# Overview

This notebook shows how to extract the relevant dataset (target position, GVD, TOD, number of accelerated ions between 5 and 20 MeV) from the raw BELLA data, stored at NERSC under `/global/cfs/cdirs/m3239/ip2data/bella_pw_data/`.

This notebook should be run at NERSC, in order to have access to the relevant data.

In [None]:
import pandas as pd
import matplotlib.pyplot as plt
import numpy as np
import tqdm
import re
import torch 
from uspas_ml.utils import transformer
import 

# Functions to extract data

In [None]:
def extract_df( scan_number ):
    """
    Extract the dataset (target position, GVD, TOD, number of accelerated ions) from the raw BELLA data, for a given scan.

    Parameters
    ----------
    scan_number : int
        The identification number of the scan to extract.

    Returns
    -------
    pd.DataFrame
        The dataset extracted from the raw data, with one row per shot of the scan.
    """

    # Open s file: records input parameters for each shot of the scan
    date = "03-Mar/24_0328"
    path = "/global/cfs/cdirs/m3239/ip2data/bella_pw_data/PW/Y2024"
    s_file_location = f"{path}/{date}/analysis/s{scan_number}.txt"
    s_file = pd.read_csv(s_file_location, sep='\t')

    # Extract z position
    laser_focus_position = 12 # mm
    if 'IP2-TC-ESP5 Position.Axis 2 Alias:Preplasma Z (MFA)' in s_file:
        z_target = s_file['IP2-TC-ESP5 Position.Axis 2 Alias:Preplasma Z (MFA)']
    else:
        print('Scan %d: z location not found ; reading it in the ECS Live dumps' %scan_number)
        file_path = f"/global/cfs/cdirs/m3239/ip2data/bella_pw_data/PW/Y2024/{date}/ECS Live dumps/Scan{scan_number}.txt"
        device_name = 'IP2-TC-ESP5'
        property_name = 'Position.Axis 2'
        z0 = extract_device_property(file_path, device_name, property_name)
        print('Found: %.3f' %z0)
        z_target = z0 + 0*s_file['DDG-AA-ShotCntrl shot #'] # make array of the same length
    # Motors are in mm. Here we convert to meters.
    z_target = (z_target - laser_focus_position)*1e-3

    # Extract TOD (third-order dispersion)
    if 'DAZZLER-LT-3rdorder value1' in s_file:
        tod = s_file['DAZZLER-LT-3rdorder value1']*(1.e-15)**3 # in fs^3. Here we convert to seconds.
    else: # if not stored, it is 0 by default
        print('Scan %d: TOD not found ; assuming 0' %scan_number)
        tod = 0*s_file['DDG-AA-ShotCntrl shot #'] # make array of the same length

    # Extract GVD
    gvd = s_file['STAGE-1BL-Compression Position.Axis 1 Alias:Compression']

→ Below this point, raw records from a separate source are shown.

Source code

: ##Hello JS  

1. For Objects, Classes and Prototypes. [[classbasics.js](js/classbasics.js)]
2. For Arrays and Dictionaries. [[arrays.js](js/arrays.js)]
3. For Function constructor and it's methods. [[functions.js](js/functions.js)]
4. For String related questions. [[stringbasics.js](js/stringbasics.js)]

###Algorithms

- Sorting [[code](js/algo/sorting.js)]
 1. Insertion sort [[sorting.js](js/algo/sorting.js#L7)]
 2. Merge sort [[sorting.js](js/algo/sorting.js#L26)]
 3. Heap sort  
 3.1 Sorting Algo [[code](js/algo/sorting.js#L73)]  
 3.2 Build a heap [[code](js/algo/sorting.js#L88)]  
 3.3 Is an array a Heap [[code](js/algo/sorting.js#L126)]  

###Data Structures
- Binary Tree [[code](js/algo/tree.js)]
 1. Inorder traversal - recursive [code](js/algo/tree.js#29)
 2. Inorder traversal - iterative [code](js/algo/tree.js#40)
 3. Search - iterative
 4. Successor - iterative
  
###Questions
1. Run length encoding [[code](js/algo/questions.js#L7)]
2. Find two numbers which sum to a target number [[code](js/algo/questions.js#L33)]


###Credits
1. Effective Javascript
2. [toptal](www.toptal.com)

    # Extract total proton number for each shot in the scan
    shot_numbers = s_file['DDG-AA-ShotCntrl shot #'].astype('int')
    n_protons = np.zeros( len(shot_numbers) )
    for i, shot_number in tqdm.tqdm( enumerate(shot_numbers) ):
        spectrum_file = f"{path}/{date}/analysis/superfacility/Scan{str(scan_number).zfill(3)}/24_0328_Scan{str(scan_number).zfill(3)}_{str(shot_number).zfill(3)}.txt"
        n_protons[i] = total_proton_number( spectrum_file )

    return pd.DataFrame( {'z_target (m)': z_target,
                          'TOD (s^3)': tod,
                          'GVD (???)': gvd,
                          'n_protons (1/sr)': n_protons} )

In [None]:
def total_proton_number( spectrum_file, E_min=5, E_max=20 ):
    """
    Compute the total number of protons between E_min and E_max,
    from a data file containing the proton spectrum.

    Parameters
    ----------
    spectrum_file : str
        Path to the spectrum file.
    E_min : float, optional
        Minimum energy, in MeV.
    E_max : float, optional
        Maximum energy, in MeV.

    Returns
    -------
    float
        Total number of protons between E_min and E_max in 1/sr.
    """
    # Read the spectrum file
    spectrum = pd.read_csv(spectrum_file, delim_whitespace=True, skiprows=1,
                           names=['#energy (MeV)', 'number (1/MeV/sr)', 'Grayvalue', 'TP spectrometer'])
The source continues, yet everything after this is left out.